Information supplied:
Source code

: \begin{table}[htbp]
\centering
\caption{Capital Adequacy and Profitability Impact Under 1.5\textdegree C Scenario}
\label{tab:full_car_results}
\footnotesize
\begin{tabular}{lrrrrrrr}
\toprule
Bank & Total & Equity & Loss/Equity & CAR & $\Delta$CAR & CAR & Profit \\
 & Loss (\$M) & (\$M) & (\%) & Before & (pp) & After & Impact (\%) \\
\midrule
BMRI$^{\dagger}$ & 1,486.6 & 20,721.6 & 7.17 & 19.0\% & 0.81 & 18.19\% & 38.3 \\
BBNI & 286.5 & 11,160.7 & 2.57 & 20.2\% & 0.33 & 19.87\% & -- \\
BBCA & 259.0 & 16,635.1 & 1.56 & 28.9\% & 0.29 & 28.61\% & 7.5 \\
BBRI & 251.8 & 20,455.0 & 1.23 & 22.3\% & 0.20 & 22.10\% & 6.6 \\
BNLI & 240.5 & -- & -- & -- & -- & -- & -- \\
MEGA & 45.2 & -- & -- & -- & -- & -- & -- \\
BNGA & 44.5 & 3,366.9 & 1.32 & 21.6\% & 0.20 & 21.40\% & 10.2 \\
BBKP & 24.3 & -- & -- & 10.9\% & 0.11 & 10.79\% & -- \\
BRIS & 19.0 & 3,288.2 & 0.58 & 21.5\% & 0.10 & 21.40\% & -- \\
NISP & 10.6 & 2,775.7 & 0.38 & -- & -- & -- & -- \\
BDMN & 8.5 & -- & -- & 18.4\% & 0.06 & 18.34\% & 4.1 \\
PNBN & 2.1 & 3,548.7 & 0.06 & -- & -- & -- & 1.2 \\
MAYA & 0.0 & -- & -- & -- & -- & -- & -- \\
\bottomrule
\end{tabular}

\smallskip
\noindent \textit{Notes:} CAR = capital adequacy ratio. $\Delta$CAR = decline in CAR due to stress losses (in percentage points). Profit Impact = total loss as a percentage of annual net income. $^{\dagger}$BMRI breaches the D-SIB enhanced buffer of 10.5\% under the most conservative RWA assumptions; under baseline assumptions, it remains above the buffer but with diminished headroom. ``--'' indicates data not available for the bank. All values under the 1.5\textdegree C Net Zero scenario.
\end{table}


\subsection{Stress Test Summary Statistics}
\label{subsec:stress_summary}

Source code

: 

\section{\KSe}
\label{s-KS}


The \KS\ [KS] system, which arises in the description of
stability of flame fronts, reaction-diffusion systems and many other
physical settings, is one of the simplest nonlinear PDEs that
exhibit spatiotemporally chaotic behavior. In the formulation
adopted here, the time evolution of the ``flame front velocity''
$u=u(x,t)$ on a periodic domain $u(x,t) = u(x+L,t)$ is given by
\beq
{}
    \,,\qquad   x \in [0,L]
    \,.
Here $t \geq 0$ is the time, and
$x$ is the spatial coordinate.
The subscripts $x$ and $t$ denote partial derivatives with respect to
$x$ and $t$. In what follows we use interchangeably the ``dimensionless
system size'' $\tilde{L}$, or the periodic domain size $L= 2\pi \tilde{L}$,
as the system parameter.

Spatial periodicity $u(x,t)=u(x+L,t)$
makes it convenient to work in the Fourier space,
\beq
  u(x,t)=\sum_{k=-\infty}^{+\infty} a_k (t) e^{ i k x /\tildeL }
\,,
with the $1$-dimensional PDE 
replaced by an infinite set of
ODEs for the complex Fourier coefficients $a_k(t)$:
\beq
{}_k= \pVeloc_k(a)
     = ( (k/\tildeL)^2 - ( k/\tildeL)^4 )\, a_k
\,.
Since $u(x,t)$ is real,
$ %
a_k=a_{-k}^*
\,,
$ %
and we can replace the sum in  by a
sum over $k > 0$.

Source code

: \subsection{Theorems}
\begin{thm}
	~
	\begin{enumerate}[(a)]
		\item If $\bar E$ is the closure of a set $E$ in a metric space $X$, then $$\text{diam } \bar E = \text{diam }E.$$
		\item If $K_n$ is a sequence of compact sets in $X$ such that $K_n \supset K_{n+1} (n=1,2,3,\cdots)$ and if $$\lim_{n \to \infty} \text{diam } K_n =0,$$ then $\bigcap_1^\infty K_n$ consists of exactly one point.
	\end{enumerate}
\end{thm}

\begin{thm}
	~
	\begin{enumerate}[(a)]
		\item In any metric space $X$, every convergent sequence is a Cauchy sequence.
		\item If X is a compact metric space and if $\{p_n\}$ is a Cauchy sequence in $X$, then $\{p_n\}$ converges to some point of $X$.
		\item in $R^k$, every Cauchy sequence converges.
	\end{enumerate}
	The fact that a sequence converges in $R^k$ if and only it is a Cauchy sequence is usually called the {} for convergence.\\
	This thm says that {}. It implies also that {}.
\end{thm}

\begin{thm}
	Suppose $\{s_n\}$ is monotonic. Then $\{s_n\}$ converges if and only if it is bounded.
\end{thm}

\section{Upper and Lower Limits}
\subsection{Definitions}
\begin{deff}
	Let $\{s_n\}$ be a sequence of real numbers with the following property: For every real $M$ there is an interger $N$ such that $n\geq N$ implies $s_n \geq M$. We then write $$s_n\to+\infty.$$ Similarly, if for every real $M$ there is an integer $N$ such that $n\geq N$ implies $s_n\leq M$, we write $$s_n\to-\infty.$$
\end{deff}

What the task requires:
From the very first line of the records down to the line with "BBCA & 259.0", please write out each line exactly, including both ends and no other lines.

Solution for this problem:
Source code

: \begin{table}[htbp]
\centering
\caption{Capital Adequacy and Profitability Impact Under 1.5\textdegree C Scenario}
\label{tab:full_car_results}
\footnotesize
\begin{tabular}{lrrrrrrr}
\toprule
Bank & Total & Equity & Loss/Equity & CAR & $\Delta$CAR & CAR & Profit \\
 & Loss (\$M) & (\$M) & (\%) & Before & (pp) & After & Impact (\%) \\
\midrule
BMRI$^{\dagger}$ & 1,486.6 & 20,721.6 & 7.17 & 19.0\% & 0.81 & 18.19\% & 38.3 \\
BBNI & 286.5 & 11,160.7 & 2.57 & 20.2\% & 0.33 & 19.87\% & -- \\
BBCA & 259.0 & 16,635.1 & 1.56 & 28.9\% & 0.29 & 28.61\% & 7.5 \\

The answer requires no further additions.